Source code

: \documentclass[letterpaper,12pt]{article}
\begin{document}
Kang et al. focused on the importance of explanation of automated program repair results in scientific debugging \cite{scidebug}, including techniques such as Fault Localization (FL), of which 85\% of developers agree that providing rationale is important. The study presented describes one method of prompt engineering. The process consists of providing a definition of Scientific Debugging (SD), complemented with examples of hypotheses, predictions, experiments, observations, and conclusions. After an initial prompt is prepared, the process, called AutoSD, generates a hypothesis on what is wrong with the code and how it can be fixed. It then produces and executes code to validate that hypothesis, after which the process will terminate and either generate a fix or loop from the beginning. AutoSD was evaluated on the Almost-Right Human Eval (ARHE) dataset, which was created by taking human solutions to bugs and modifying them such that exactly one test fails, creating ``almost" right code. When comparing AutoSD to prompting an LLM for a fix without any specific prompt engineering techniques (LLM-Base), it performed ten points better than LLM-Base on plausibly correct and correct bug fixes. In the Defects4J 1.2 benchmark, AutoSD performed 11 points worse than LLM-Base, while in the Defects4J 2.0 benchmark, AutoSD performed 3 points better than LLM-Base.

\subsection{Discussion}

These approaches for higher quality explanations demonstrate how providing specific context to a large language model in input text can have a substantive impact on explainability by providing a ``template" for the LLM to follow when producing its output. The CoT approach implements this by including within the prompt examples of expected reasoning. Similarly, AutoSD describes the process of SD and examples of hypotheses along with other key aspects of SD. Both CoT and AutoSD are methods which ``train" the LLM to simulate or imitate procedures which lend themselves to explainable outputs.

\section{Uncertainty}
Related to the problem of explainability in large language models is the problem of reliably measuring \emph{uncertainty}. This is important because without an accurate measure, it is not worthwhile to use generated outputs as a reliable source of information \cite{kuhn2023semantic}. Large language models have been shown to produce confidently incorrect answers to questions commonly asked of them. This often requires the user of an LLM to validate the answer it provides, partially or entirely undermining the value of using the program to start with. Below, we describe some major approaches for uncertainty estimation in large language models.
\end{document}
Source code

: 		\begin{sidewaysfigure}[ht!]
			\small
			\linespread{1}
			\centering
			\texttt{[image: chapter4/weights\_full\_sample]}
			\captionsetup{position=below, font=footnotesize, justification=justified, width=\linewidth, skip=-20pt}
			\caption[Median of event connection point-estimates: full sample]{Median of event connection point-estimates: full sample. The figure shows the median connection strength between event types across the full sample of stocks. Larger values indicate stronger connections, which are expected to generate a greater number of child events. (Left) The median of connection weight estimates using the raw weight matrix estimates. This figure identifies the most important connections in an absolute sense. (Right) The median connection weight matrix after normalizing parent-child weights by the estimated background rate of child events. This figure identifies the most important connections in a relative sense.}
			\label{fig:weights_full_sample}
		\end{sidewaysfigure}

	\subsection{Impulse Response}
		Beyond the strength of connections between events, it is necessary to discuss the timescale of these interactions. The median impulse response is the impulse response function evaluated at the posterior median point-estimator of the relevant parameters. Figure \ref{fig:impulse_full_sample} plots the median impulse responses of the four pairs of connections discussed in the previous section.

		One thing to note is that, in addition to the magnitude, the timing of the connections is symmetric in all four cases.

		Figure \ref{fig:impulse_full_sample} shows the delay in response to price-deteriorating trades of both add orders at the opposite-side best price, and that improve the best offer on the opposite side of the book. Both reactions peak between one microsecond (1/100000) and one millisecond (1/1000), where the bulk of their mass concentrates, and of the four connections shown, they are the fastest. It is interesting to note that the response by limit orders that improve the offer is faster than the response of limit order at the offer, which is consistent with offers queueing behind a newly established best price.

◆ **What you are asked to do**
Set down the material above in full, keeping each line exactly as it is.

◆ **Answer below**
Source code

: \documentclass[letterpaper,12pt]{article}
\begin{document}
Kang et al. focused on the importance of explanation of automated program repair results in scientific debugging \cite{scidebug}, including techniques such as Fault Localization (FL), of which 85\% of developers agree that providing rationale is important. The study presented describes one method of prompt engineering. The process consists of providing a definition of Scientific Debugging (SD), complemented with examples of hypotheses, predictions, experiments, observations, and conclusions. After an initial prompt is prepared, the process, called AutoSD, generates a hypothesis on what is wrong with the code and how it can be fixed. It then produces and executes code to validate that hypothesis, after which the process will terminate and either generate a fix or loop from the beginning. AutoSD was evaluated on the Almost-Right Human Eval (ARHE) dataset, which was created by taking human solutions to bugs and modifying them such that exactly one test fails, creating ``almost" right code. When comparing AutoSD to prompting an LLM for a fix without any specific prompt engineering techniques (LLM-Base), it performed ten points better than LLM-Base on plausibly correct and correct bug fixes. In the Defects4J 1.2 benchmark, AutoSD performed 11 points worse than LLM-Base, while in the Defects4J 2.0 benchmark, AutoSD performed 3 points better than LLM-Base.

\subsection{Discussion}

These approaches for higher quality explanations demonstrate how providing specific context to a large language model in input text can have a substantive impact on explainability by providing a ``template" for the LLM to follow when producing its output. The CoT approach implements this by including within the prompt examples of expected reasoning. Similarly, AutoSD describes the process of SD and examples of hypotheses along with other key aspects of SD. Both CoT and AutoSD are methods which ``train" the LLM to simulate or imitate procedures which lend themselves to explainable outputs.

\section{Uncertainty}
Related to the problem of explainability in large language models is the problem of reliably measuring \emph{uncertainty}. This is important because without an accurate measure, it is not worthwhile to use generated outputs as a reliable source of information \cite{kuhn2023semantic}. Large language models have been shown to produce confidently incorrect answers to questions commonly asked of them. This often requires the user of an LLM to validate the answer it provides, partially or entirely undermining the value of using the program to start with. Below, we describe some major approaches for uncertainty estimation in large language models.
\end{document}
Source code

: 		\begin{sidewaysfigure}[ht!]
			\small
			\linespread{1}
			\centering
			\texttt{[image: chapter4/weights\_full\_sample]}
			\captionsetup{position=below, font=footnotesize, justification=justified, width=\linewidth, skip=-20pt}
			\caption[Median of event connection point-estimates: full sample]{Median of event connection point-estimates: full sample. The figure shows the median connection strength between event types across the full sample of stocks. Larger values indicate stronger connections, which are expected to generate a greater number of child events. (Left) The median of connection weight estimates using the raw weight matrix estimates. This figure identifies the most important connections in an absolute sense. (Right) The median connection weight matrix after normalizing parent-child weights by the estimated background rate of child events. This figure identifies the most important connections in a relative sense.}
			\label{fig:weights_full_sample}
		\end{sidewaysfigure}

	\subsection{Impulse Response}
		Beyond the strength of connections between events, it is necessary to discuss the timescale of these interactions. The median impulse response is the impulse response function evaluated at the posterior median point-estimator of the relevant parameters. Figure \ref{fig:impulse_full_sample} plots the median impulse responses of the four pairs of connections discussed in the previous section.

		One thing to note is that, in addition to the magnitude, the timing of the connections is symmetric in all four cases.

		Figure \ref{fig:impulse_full_sample} shows the delay in response to price-deteriorating trades of both add orders at the opposite-side best price, and that improve the best offer on the opposite side of the book. Both reactions peak between one microsecond (1/100000) and one millisecond (1/1000), where the bulk of their mass concentrates, and of the four connections shown, they are the fastest. It is interesting to note that the response by limit orders that improve the offer is faster than the response of limit order at the offer, which is consistent with offers queueing behind a newly established best price.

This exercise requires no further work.